Copy all lines of the listing that include the string "subsubsection".

☆ ☆ ☆ ☆ ☆ ☆ ☆

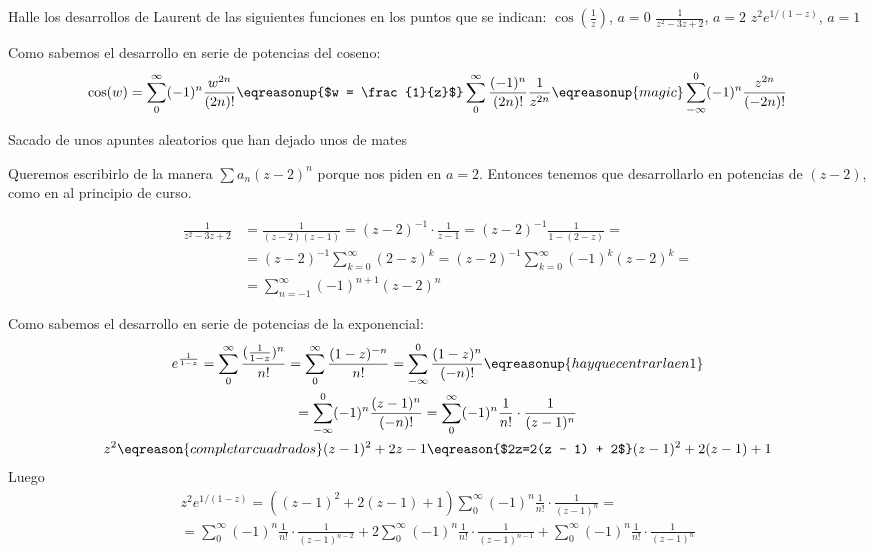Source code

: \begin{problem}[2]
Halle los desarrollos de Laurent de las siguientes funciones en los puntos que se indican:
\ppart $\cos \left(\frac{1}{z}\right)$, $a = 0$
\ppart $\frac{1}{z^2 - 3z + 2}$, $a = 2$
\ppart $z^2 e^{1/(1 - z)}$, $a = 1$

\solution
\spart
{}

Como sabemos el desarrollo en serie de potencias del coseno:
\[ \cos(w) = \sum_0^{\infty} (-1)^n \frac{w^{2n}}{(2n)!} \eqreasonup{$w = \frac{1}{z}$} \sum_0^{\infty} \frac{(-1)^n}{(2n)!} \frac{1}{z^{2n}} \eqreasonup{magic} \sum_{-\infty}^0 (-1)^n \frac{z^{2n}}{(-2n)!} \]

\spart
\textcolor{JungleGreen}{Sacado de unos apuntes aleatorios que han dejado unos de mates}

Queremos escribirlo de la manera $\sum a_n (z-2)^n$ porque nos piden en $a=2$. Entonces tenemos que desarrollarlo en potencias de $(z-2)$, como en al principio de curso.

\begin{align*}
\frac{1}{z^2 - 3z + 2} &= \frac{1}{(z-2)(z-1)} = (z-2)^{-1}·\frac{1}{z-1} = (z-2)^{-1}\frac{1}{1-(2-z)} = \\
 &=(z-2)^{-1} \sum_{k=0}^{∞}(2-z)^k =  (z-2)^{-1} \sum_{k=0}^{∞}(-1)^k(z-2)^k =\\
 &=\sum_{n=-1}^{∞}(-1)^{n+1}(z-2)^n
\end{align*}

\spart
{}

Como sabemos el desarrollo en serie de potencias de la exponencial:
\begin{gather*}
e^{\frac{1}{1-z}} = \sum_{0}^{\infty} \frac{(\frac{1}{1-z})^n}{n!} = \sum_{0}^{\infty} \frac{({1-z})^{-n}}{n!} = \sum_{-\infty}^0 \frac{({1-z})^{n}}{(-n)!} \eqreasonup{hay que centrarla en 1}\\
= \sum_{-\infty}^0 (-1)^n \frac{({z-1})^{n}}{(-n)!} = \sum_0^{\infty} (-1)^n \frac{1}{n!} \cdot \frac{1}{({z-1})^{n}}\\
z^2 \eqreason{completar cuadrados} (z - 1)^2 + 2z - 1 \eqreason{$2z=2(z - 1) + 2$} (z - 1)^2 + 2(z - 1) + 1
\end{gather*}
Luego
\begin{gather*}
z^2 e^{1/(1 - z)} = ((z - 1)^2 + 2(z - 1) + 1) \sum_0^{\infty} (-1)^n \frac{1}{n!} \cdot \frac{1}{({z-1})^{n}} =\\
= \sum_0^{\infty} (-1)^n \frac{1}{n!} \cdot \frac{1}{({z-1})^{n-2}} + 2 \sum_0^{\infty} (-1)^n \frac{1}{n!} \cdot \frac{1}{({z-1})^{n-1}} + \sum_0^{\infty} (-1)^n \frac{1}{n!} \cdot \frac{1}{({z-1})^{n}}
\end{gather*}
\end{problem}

☆ ☆ ☆ ☆ ☆ ☆ ☆

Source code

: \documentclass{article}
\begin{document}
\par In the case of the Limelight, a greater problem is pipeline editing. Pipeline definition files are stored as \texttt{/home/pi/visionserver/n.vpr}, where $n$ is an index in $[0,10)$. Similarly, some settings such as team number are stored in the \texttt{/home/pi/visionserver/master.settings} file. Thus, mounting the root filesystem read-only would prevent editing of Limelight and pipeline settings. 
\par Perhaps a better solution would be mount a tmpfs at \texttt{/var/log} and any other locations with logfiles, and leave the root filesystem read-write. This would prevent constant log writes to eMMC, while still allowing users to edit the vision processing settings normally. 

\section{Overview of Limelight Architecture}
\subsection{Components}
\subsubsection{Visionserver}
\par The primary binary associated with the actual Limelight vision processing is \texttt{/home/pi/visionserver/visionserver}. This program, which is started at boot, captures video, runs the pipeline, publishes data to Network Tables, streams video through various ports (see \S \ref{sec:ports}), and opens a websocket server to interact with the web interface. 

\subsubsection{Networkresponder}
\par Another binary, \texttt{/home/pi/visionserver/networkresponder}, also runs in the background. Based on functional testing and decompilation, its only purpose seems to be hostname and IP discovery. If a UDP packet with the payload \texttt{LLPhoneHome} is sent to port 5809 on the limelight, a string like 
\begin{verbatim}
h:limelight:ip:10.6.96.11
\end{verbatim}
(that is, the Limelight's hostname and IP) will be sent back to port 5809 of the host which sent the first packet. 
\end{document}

☆ ☆ ☆ ☆ ☆ ☆ ☆

[RESULT BELOW]:
\subsubsection{Visionserver}
\subsubsection{Networkresponder}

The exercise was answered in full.